Output the entries underneath exactly as they are.

Records from a data collection:
-*-

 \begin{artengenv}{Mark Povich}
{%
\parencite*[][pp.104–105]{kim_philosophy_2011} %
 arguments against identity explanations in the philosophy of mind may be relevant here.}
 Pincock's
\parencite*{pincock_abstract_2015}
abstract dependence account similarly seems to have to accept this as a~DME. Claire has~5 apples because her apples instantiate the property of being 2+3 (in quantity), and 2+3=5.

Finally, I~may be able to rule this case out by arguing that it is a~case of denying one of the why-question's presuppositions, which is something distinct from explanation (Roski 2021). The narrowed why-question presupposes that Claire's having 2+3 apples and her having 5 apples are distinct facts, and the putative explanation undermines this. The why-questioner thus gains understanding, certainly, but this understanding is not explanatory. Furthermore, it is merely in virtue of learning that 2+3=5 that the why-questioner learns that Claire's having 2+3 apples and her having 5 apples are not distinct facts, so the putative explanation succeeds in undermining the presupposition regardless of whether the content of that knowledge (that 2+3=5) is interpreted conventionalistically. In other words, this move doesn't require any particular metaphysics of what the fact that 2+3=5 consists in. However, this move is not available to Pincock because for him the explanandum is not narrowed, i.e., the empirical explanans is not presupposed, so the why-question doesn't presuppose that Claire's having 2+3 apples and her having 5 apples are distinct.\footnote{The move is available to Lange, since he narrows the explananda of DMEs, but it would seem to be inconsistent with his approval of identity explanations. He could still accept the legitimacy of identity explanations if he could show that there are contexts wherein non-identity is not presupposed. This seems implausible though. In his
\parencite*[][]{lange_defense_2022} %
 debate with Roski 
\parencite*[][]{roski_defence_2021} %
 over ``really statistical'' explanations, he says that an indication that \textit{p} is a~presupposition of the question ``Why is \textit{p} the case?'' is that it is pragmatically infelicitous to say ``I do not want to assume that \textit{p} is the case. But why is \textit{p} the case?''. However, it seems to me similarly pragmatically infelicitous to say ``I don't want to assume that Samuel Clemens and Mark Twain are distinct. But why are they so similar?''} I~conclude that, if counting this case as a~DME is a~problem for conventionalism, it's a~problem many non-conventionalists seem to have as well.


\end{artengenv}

-*-

COMPLETED TASK>
 \begin{artengenv}{Mark Povich}
{%
\parencite*[][pp.104–105]{kim_philosophy_2011} %
 arguments against identity explanations in the philosophy of mind may be relevant here.}
 Pincock's
\parencite*{pincock_abstract_2015}
abstract dependence account similarly seems to have to accept this as a~DME. Claire has~5 apples because her apples instantiate the property of being 2+3 (in quantity), and 2+3=5.

Finally, I~may be able to rule this case out by arguing that it is a~case of denying one of the why-question's presuppositions, which is something distinct from explanation (Roski 2021). The narrowed why-question presupposes that Claire's having 2+3 apples and her having 5 apples are distinct facts, and the putative explanation undermines this. The why-questioner thus gains understanding, certainly, but this understanding is not explanatory. Furthermore, it is merely in virtue of learning that 2+3=5 that the why-questioner learns that Claire's having 2+3 apples and her having 5 apples are not distinct facts, so the putative explanation succeeds in undermining the presupposition regardless of whether the content of that knowledge (that 2+3=5) is interpreted conventionalistically. In other words, this move doesn't require any particular metaphysics of what the fact that 2+3=5 consists in. However, this move is not available to Pincock because for him the explanandum is not narrowed, i.e., the empirical explanans is not presupposed, so the why-question doesn't presuppose that Claire's having 2+3 apples and her having 5 apples are distinct.\footnote{The move is available to Lange, since he narrows the explananda of DMEs, but it would seem to be inconsistent with his approval of identity explanations. He could still accept the legitimacy of identity explanations if he could show that there are contexts wherein non-identity is not presupposed. This seems implausible though. In his
\parencite*[][]{lange_defense_2022} %
 debate with Roski 
\parencite*[][]{roski_defence_2021} %
 over ``really statistical'' explanations, he says that an indication that \textit{p} is a~presupposition of the question ``Why is \textit{p} the case?'' is that it is pragmatically infelicitous to say ``I do not want to assume that \textit{p} is the case. But why is \textit{p} the case?''. However, it seems to me similarly pragmatically infelicitous to say ``I don't want to assume that Samuel Clemens and Mark Twain are distinct. But why are they so similar?''} I~conclude that, if counting this case as a~DME is a~problem for conventionalism, it's a~problem many non-conventionalists seem to have as well.


\end{artengenv}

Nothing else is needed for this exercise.